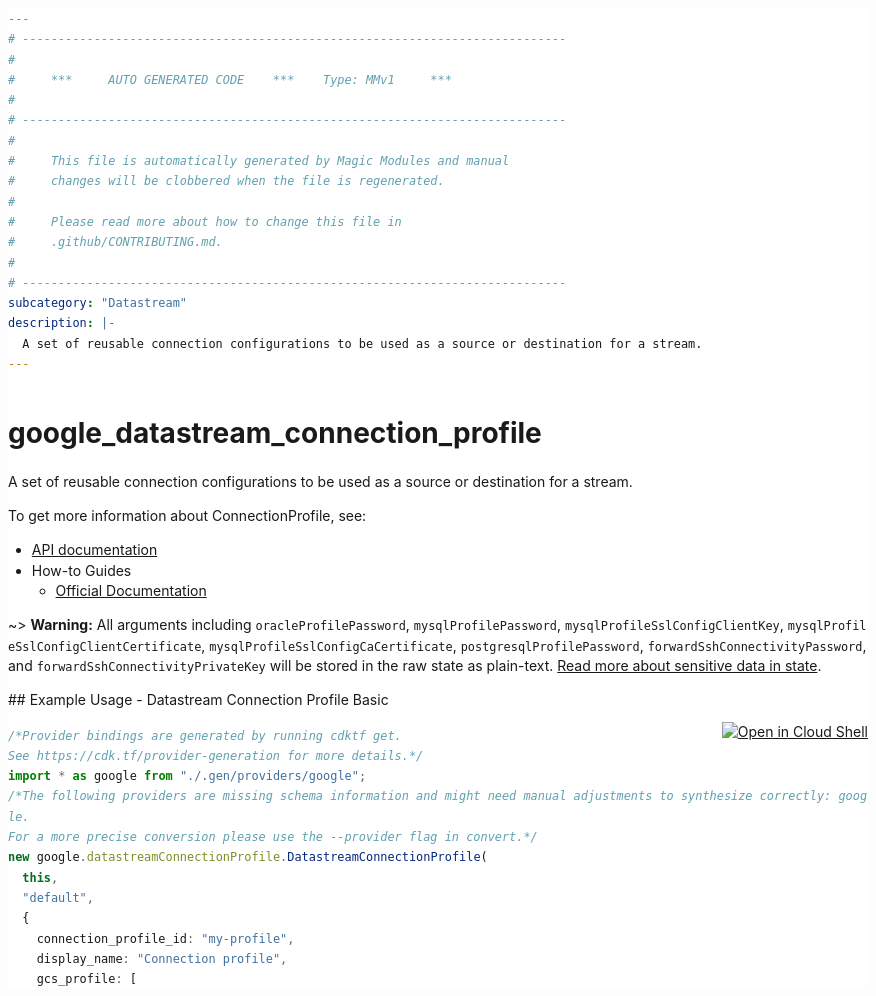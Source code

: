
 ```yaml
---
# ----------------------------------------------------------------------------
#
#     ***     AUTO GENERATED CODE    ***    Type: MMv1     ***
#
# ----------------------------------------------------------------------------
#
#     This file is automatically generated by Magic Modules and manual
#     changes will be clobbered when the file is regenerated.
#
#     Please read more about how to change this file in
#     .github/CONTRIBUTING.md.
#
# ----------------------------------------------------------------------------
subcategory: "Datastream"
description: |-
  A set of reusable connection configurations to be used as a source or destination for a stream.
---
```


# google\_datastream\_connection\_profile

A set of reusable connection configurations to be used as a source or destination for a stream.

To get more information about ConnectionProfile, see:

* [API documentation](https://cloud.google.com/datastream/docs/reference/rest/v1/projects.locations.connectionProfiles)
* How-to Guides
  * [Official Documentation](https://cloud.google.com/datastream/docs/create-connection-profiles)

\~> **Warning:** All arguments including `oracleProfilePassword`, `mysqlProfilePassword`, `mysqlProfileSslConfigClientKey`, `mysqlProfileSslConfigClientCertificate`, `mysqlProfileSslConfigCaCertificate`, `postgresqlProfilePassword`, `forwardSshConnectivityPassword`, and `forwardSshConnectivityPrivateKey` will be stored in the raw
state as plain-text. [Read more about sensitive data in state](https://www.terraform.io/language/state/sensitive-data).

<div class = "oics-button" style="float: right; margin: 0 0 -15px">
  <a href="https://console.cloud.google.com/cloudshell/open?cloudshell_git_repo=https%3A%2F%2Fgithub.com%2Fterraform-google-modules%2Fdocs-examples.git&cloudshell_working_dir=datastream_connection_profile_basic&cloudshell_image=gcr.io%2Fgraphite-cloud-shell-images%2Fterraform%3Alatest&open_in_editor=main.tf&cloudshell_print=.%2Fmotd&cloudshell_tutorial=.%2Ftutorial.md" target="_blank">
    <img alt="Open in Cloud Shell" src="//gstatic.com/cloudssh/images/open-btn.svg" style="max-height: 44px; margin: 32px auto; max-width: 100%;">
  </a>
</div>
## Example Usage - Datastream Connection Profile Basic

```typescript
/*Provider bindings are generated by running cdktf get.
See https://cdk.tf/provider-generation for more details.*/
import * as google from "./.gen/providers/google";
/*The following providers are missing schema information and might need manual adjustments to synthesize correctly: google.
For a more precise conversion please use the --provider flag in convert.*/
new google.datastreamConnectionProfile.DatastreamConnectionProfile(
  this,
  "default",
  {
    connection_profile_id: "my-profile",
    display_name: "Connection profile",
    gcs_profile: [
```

---*---

◆ **EXERCISE DETAILS**
In the records above, how many lines hold the string "configurations"? Respond with that number only.

◆ **YOUR RESPONSE**
2